Nasza Loteria SR - pasek na kartach artykułów

Jak zrobić biznes na dworcu, czyli nauczka na Głównym i tajemnica Świebodzkiego

Grzegorz Chmielowski
Jeśli chodzi o mój partykularny punkt widzenia, to pomysł kolejarzy, by na Dworzec Świebodzki wróciły pociągi, popieram zdecydowanie. Do pracy mam stąd rzut beretem i jeszcze zdążyłbym wstąpić na smaczną kawę na Włodkowica.
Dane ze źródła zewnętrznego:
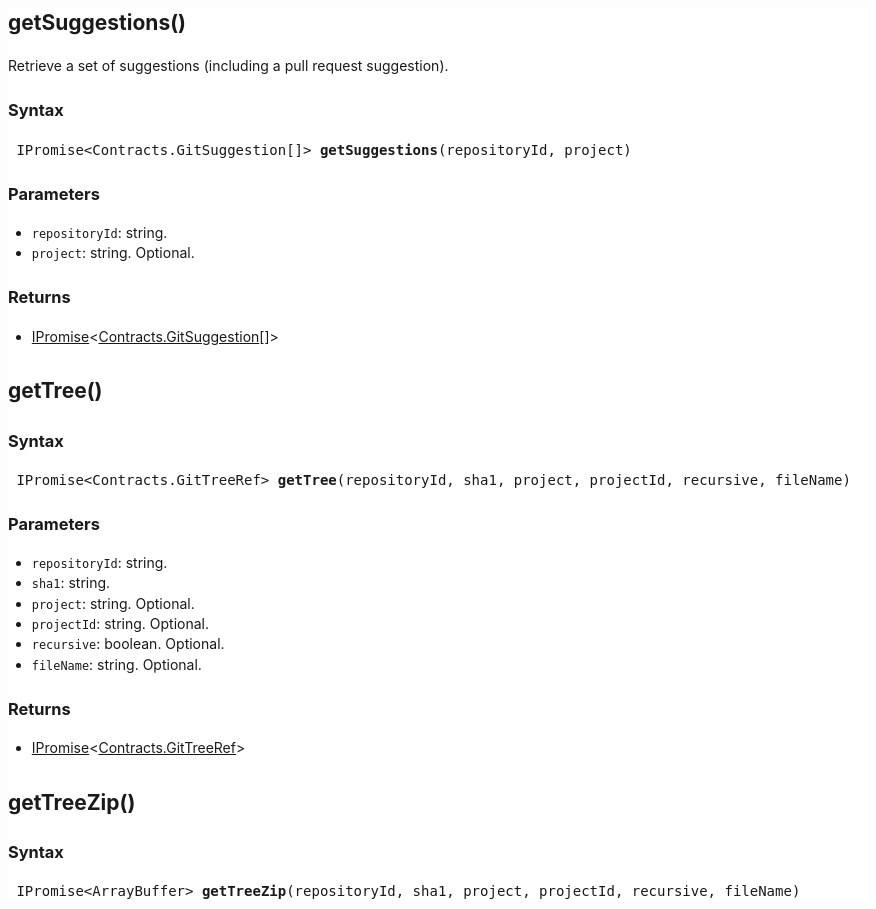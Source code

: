 <a name="method_getSuggestions"></a>

<h2 class='method'>getSuggestions()</h2>

Retrieve a set of suggestions (including a pull request suggestion).

### Syntax

<pre class='syntax'>
 IPromise&lt;Contracts.GitSuggestion[]&gt; <b>getSuggestions</b>(repositoryId, project)
</pre>

### Parameters

* `repositoryId`: string.
* `project`: string. Optional.

### Returns

* [IPromise](../../../VSS/References/VSS_WebPlatform_Interfaces/IPromise.md)&lt;[Contracts.GitSuggestion](../../../TFS/VersionControl/Contracts/GitSuggestion.md)[]&gt;

<a name="method_getTree"></a>

<h2 class='method'>getTree()</h2>

### Syntax

<pre class='syntax'>
 IPromise&lt;Contracts.GitTreeRef&gt; <b>getTree</b>(repositoryId, sha1, project, projectId, recursive, fileName)
</pre>

### Parameters

* `repositoryId`: string.
* `sha1`: string.
* `project`: string. Optional.
* `projectId`: string. Optional.
* `recursive`: boolean. Optional.
* `fileName`: string. Optional.

### Returns

* [IPromise](../../../VSS/References/VSS_WebPlatform_Interfaces/IPromise.md)&lt;[Contracts.GitTreeRef](../../../TFS/VersionControl/Contracts/GitTreeRef.md)&gt;

<a name="method_getTreeZip"></a>

<h2 class='method'>getTreeZip()</h2>

### Syntax

<pre class='syntax'>
 IPromise&lt;ArrayBuffer&gt; <b>getTreeZip</b>(repositoryId, sha1, project, projectId, recursive, fileName)
</pre>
Pewnie nie tylko ja skorzystałbym na tym, że pociągi docierałyby w pobliże wrocławskiego Rynku, a także sądów, prokuratur, knajp, policji i innych instytucji do życia niezbędnych. Ale w jaki sposób zrealizować ten projekt?

Tym razem kolej chce rozegrać sprawę inaczej niż na Dworcu Wrocław Główny. Tam PKP z pomocą unijnych pieniędzy przeprowadziły wielki remont. Natomiast teraz (czytaj - od czerwca 2012 roku) chce, by lokale wynajęli gestorzy gastronomiczno-handlowi. A że jest co wynajmować, przekonaliśmy się choćby podczas niedawnych, grudniowych targów książki, kiedy to otwarto antresolę i pomieszczenia na pierwszym piętrze dworca. Książki po paru dniach jednak zniknęły i znów zapanowała tam pustka. W sumie na Głównym działa parę lokali z kawą i słodką bułką oraz knyszą, są kioski Ruchu, a ostatnio celebruje się powrót komisariatu policji.

Nie podoba mi się zbytnio zgiełk wokół tej sprawy. W końcu za lokale dla mundurowych na państwowym dworcu zapłaci podatnik. Choć z innego punktu widzenia decyzja jest słuszna, bo część tzw. powierzchni uzyska konkretnego użytkownika i, co tu dużo gadać, zwykły pasażer poczuje się bezpieczniej.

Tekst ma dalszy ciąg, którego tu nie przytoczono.